In short: I have nothing to do with maintenance of 11.0 unless the maintenance coordinator needs me.
Then, Is "storage-fixup" the package who fixes this problem? From http://software.opensuse.org , seems that it has versions for factory, SLED 10 and opensuse-10.3, Is save use factory rpm in 11.0 ? Thanks a lot for info
After reading storage-fixup.conf, seems that -B 255 is being used but, after reading https://wiki.ubuntu.com/DanielHahler/Bug59695 , seems that some drives would need -B 254 instead. Also laptop-mode-tools now uses 254 instead of 255 from 1.35 version as can be read in http://samwel.tk/laptop_mode/changelog Also, Is fully disabling Power Manager really needed? Wouldn't it cause some problems related with overheat or short battery lifetime? Seems that my hardrive is now using 128 value: # hdparm -I /dev/sda | grep Advanced Advanced power management level: 128 * Advanced Power Management feature set # smartctl -a /dev/sda -d ata | grep Load 193 Load_Cycle_Count 0x0032 090 090 000 Old_age Always - 218785 # smartctl -a /dev/sda -d ata | grep Power 9 Power_On_Seconds 0x0032 076 076 000 Old_age Always - 12338h+14m+13s 12 Power_Cycle_Count 0x0032 099 099 000 Old_age Always - 5498 192 Power-Off_Retract_Count 0x0032 098 098 000 Old_age Always - 569 I am not sure if 218785 is a good value, but, after reading "man hdparm": -B Set Advanced Power Management feature, if the drive supports it. A low value means aggressive power management and a high value means better performance. Possible settings range from values 1 through 127 (which permit spin-down), and values 128 through 254 (which do not permit spin-down). The highest degree of power management is attained with a setting of 1, and the highest I/O performance with a setting of 254. A value of 255 tells hdparm to disable Advanced Power Management altogether on the drive (not all drives support disabling it, but most do). Then, seems that 128 doesn't permit spin-down. Anyway, in hdparm man page also tells you that 254 could be needed in some cases instead of 255 Thanks a lot
(In reply to comment #70 from Pacho Ramos) > Then, Is "storage-fixup" the package who fixes this problem? From > http://software.opensuse.org , seems that it has versions for factory, SLED 10 > and opensuse-10.3, Is save use factory rpm in 11.0 ? Yes. But there will also be an online update for 11.0 delivered soon, so it should pop up in YOU shortly without the need for adding any buildservice repositories.

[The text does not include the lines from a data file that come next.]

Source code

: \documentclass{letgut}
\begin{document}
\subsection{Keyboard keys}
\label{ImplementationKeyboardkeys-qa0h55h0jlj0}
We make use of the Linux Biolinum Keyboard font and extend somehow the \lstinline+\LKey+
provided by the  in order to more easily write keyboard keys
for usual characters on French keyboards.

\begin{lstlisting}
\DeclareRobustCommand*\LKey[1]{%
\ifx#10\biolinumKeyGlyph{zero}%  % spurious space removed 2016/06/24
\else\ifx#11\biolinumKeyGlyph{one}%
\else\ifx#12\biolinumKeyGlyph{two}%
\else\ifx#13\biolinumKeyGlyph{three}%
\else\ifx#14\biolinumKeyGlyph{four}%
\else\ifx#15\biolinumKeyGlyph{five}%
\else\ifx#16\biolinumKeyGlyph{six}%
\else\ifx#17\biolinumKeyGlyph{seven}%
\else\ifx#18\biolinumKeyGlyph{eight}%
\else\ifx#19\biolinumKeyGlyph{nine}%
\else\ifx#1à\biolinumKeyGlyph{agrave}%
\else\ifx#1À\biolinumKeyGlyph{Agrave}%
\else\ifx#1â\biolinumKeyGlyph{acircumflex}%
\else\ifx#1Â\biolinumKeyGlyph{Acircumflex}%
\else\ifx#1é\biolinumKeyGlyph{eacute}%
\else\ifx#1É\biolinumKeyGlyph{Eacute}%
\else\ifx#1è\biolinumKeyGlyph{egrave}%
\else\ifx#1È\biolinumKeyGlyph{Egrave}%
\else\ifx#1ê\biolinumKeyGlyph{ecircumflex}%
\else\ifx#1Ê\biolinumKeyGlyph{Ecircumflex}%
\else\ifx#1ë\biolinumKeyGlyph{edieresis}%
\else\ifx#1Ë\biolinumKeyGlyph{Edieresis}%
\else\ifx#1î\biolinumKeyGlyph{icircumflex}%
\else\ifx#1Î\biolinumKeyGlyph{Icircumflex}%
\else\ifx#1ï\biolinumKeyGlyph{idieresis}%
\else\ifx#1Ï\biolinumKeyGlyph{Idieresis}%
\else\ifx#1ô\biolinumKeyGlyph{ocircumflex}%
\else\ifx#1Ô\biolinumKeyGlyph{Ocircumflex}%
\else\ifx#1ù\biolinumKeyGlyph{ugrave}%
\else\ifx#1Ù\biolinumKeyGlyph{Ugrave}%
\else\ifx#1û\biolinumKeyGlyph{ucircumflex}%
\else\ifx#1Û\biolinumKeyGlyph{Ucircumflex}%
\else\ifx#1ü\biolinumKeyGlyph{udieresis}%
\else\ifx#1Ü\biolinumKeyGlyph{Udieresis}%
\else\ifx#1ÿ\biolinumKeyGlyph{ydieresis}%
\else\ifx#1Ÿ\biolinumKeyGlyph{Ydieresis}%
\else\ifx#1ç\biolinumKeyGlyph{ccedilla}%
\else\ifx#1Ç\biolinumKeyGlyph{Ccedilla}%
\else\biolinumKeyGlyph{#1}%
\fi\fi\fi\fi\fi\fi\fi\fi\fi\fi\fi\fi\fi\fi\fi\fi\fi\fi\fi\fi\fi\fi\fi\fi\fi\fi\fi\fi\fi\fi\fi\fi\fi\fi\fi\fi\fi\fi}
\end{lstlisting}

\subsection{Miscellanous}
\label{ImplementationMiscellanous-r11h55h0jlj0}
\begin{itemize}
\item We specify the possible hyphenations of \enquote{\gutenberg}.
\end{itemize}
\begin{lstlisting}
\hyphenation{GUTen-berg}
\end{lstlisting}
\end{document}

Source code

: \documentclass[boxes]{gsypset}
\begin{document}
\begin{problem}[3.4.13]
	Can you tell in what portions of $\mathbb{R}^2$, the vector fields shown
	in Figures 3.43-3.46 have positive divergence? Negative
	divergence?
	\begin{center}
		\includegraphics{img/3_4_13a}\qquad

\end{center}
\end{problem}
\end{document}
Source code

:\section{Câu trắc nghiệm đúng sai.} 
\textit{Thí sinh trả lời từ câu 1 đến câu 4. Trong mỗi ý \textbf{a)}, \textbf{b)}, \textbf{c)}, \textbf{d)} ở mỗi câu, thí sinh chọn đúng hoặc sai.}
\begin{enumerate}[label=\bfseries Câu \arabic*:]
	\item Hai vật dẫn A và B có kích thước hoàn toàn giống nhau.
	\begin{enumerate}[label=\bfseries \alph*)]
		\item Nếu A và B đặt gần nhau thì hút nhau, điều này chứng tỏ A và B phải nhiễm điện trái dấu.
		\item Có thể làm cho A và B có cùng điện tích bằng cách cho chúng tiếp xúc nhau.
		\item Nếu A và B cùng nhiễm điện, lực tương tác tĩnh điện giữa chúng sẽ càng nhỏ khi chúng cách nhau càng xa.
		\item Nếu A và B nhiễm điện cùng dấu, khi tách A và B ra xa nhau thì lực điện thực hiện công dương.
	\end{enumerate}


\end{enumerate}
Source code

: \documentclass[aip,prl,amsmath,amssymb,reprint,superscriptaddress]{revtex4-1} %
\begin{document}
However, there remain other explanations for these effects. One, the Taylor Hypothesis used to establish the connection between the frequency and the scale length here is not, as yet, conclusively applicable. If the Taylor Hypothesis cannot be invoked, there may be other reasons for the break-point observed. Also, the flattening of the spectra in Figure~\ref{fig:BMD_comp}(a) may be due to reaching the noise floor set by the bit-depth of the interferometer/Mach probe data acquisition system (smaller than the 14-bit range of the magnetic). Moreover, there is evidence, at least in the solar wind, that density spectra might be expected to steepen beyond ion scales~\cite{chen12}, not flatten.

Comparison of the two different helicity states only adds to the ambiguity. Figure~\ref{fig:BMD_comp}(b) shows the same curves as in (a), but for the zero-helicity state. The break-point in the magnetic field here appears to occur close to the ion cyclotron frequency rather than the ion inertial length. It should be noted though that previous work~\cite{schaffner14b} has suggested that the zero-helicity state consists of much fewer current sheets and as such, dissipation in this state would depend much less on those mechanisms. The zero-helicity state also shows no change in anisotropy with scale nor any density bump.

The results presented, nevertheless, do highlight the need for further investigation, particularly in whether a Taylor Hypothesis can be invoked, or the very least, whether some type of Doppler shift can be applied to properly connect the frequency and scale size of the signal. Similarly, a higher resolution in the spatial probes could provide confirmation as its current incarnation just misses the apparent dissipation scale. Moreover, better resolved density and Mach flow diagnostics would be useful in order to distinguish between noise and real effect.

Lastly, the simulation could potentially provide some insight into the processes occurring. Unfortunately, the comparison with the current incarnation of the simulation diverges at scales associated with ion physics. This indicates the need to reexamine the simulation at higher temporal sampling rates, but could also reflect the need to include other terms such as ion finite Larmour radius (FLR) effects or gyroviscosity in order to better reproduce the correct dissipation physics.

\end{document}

(In reply to comment #71 from Pacho Ramos) > After reading storage-fixup.conf, seems that -B 255 is being used but, after > reading https://wiki.ubuntu.com/DanielHahler/Bug59695 , seems that some drives > would need -B 254 instead. Also laptop-mode-tools now uses 254 instead of 255 > from 1.35 version as can be read in http://samwel.tk/laptop_mode/changelog > > Also, Is fully disabling Power Manager really needed? Wouldn't it cause some > problems related with overheat or short battery lifetime? As discussed above, no one value suits every drive. I hope it were like that but the standard isn't too specific about which value means exactly what. Furthermore, this is ATA and vendors often forget to follow the spec. So, for some drives, 255 is a good value for others 254, yet others 128. That's why storage-fixup matches specific machines and use appropriate commands. We'll need to find out which value is the appropriate one for specific machine and add it machine-by-machine.
OK, thanks a lot for explanation
released
From now on, please use the following wiki page to track this problem and report new ones to linux-ide@vger.kernel.org as this problem is not specific to SUSE. http://ata.wiki.kernel.org/index.php/Known_issues Thanks.